→ **Material for this task**

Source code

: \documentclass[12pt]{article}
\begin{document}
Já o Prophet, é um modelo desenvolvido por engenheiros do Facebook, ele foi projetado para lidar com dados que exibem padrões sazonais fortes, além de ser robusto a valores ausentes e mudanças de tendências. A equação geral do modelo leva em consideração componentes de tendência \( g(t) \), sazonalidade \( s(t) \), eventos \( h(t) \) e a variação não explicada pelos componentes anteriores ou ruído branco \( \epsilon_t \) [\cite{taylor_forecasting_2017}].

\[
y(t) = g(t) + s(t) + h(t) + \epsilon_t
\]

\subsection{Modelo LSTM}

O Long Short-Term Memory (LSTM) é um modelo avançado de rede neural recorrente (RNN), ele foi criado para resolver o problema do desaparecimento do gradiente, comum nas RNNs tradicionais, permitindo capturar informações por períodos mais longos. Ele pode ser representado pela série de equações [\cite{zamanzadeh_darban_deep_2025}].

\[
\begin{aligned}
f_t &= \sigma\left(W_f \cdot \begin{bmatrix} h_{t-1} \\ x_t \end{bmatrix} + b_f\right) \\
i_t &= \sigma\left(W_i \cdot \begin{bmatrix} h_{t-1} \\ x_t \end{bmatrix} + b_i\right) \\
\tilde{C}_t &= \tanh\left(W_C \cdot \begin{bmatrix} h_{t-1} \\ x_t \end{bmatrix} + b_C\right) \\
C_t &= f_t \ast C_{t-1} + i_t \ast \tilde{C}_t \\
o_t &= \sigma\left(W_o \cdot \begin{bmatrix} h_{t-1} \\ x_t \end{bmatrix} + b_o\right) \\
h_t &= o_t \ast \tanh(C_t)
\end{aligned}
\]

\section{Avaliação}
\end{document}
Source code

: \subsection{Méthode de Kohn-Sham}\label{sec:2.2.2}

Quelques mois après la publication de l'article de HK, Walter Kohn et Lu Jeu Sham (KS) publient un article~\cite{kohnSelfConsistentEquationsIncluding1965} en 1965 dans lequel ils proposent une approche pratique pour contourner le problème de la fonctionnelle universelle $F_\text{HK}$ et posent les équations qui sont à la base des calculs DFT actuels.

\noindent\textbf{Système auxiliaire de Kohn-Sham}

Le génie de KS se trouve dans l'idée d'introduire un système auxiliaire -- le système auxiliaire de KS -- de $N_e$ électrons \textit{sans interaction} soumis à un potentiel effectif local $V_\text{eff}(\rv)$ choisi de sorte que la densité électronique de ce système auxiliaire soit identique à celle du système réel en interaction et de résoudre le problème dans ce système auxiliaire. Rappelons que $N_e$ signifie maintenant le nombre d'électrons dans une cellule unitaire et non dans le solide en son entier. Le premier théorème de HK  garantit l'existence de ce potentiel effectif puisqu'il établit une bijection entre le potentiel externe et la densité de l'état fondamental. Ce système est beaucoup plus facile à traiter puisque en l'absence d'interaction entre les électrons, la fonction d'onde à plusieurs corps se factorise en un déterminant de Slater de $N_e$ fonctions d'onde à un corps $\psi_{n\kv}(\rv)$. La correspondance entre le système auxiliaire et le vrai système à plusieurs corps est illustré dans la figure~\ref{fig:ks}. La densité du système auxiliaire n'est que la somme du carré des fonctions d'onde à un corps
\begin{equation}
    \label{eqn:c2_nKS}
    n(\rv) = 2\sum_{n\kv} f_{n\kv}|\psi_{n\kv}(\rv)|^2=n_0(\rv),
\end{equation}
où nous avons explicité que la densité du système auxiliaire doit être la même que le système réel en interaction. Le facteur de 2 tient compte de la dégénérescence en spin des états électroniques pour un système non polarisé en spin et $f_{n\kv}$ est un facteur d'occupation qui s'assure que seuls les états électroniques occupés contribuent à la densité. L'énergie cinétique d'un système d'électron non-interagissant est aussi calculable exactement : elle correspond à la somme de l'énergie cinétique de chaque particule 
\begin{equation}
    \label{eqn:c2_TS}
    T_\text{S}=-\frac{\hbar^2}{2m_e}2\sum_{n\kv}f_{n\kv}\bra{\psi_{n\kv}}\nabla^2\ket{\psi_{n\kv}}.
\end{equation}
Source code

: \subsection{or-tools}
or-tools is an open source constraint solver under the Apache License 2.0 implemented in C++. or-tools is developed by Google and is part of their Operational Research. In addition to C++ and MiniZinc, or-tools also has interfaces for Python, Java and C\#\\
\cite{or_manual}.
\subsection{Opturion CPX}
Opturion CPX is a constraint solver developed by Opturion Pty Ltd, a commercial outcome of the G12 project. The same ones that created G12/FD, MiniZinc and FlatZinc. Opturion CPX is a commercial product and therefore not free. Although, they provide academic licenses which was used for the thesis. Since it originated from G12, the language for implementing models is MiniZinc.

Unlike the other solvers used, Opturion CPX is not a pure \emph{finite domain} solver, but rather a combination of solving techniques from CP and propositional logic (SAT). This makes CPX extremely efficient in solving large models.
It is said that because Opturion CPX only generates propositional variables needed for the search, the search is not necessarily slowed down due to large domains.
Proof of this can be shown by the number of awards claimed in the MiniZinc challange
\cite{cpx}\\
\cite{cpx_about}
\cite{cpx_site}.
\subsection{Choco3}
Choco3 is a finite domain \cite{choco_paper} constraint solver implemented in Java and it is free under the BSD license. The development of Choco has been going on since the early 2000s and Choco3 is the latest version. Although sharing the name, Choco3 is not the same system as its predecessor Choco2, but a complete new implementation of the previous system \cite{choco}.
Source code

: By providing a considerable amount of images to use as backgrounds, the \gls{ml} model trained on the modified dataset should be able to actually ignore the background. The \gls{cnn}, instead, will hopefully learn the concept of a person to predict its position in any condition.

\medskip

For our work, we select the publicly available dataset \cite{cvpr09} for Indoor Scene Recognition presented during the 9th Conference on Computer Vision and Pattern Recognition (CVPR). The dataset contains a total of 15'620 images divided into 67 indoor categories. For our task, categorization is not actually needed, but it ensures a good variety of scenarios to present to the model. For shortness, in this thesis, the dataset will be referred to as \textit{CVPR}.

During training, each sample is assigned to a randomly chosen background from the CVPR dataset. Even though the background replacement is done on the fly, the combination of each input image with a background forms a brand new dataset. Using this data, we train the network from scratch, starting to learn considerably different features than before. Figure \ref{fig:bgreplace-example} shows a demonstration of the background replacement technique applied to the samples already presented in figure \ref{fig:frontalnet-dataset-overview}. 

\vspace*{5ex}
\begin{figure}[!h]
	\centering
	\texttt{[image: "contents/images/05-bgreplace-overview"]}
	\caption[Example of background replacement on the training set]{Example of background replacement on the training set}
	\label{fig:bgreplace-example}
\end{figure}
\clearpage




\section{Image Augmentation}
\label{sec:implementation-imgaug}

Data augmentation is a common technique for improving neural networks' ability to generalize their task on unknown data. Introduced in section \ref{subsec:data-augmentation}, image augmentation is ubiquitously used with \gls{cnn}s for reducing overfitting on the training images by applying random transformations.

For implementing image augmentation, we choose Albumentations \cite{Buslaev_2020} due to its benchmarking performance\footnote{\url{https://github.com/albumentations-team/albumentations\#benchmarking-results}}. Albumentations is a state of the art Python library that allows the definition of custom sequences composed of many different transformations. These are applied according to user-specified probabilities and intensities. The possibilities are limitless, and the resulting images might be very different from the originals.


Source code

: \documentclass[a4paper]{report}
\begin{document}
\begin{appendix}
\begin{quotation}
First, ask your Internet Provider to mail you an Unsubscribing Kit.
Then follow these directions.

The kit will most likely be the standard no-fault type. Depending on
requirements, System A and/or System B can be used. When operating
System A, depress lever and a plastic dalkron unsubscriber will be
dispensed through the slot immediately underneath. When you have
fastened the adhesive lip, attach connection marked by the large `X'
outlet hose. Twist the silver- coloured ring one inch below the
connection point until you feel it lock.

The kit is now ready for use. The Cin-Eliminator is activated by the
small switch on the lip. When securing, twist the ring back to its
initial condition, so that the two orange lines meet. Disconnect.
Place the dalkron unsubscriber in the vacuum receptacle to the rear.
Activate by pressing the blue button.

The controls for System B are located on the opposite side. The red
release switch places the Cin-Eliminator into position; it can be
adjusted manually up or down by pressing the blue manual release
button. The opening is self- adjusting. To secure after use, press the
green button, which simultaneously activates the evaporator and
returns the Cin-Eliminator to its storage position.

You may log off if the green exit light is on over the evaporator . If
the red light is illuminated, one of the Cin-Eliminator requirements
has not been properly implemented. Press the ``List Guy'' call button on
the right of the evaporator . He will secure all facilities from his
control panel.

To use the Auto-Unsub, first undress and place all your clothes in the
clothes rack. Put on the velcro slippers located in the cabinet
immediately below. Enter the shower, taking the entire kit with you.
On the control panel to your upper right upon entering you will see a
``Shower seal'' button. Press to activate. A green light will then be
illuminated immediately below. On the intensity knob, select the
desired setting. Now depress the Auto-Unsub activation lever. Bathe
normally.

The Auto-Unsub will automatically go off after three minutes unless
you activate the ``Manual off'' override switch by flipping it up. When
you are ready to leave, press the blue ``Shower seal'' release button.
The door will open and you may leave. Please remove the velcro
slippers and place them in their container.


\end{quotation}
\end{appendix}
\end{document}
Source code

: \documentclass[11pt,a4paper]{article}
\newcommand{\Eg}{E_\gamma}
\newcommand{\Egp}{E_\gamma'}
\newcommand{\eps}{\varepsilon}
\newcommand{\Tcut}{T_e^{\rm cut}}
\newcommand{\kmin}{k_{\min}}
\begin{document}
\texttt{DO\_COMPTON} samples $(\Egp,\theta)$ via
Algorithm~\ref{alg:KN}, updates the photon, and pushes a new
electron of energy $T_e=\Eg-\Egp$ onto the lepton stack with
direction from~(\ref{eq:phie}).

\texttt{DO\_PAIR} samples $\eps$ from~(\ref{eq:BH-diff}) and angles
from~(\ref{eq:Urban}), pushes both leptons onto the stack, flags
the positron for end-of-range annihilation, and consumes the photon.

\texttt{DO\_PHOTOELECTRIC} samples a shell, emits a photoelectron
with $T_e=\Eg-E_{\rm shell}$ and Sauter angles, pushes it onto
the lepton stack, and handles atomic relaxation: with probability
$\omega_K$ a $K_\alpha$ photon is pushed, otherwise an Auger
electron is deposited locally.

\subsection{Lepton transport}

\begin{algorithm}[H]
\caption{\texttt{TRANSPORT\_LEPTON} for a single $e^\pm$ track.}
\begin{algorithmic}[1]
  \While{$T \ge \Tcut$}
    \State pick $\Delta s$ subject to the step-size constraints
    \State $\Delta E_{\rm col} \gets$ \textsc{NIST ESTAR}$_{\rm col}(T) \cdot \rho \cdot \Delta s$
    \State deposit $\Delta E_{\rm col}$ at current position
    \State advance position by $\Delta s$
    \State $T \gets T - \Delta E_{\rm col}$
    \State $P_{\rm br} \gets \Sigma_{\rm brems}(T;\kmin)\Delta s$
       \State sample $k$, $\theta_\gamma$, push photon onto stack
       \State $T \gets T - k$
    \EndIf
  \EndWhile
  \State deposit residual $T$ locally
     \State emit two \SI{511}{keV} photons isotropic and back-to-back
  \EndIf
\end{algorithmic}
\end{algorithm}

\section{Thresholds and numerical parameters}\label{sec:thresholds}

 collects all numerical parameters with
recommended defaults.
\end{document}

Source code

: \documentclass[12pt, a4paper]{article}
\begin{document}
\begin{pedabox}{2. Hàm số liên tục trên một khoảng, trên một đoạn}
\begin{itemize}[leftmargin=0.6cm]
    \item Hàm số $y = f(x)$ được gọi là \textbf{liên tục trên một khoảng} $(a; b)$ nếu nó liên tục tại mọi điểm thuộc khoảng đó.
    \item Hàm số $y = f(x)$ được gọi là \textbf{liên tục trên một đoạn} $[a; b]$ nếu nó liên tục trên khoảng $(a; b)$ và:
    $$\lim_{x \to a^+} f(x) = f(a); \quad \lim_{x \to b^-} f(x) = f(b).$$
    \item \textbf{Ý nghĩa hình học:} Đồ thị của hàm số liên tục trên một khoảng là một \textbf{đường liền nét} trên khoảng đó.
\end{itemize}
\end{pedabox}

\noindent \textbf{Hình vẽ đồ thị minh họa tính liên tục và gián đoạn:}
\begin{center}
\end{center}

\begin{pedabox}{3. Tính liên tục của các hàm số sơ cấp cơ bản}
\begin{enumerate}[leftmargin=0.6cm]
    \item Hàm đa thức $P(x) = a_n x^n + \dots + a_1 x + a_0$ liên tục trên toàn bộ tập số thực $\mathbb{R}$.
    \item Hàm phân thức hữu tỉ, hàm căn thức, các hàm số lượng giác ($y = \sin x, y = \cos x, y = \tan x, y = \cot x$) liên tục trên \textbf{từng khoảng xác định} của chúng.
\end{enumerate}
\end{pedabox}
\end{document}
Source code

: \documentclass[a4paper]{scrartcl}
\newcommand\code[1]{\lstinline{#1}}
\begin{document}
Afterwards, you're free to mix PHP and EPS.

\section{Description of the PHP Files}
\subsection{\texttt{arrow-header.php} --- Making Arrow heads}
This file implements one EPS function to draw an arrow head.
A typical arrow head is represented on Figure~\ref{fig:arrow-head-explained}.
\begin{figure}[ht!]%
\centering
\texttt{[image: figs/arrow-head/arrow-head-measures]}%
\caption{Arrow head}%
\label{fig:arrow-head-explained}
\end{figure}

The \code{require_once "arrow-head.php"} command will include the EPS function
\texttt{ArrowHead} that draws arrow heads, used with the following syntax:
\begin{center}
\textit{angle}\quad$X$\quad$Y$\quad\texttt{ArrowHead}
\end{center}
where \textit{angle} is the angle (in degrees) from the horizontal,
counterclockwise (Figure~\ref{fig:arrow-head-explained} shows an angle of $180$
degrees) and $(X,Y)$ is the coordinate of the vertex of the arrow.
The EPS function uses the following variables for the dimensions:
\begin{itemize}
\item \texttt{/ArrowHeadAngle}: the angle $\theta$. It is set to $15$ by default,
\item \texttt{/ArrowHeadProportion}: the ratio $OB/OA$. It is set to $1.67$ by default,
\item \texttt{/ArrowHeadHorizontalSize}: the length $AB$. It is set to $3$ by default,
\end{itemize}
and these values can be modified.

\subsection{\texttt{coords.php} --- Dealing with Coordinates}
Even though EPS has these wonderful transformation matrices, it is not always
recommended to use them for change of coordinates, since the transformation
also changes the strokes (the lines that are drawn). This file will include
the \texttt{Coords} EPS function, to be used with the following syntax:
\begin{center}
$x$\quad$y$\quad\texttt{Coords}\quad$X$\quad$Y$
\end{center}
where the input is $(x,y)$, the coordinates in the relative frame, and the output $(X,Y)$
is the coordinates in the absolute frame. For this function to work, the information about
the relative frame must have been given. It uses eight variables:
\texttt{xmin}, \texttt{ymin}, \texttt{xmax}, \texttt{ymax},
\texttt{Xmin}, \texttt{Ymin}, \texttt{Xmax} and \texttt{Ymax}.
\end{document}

→ **Directions**
Scan the entries for the word "located". Report each line that has it.

→ **Solution for this exercise**
The controls for System B are located on the opposite side. The red
clothes rack. Put on the velcro slippers located in the cabinet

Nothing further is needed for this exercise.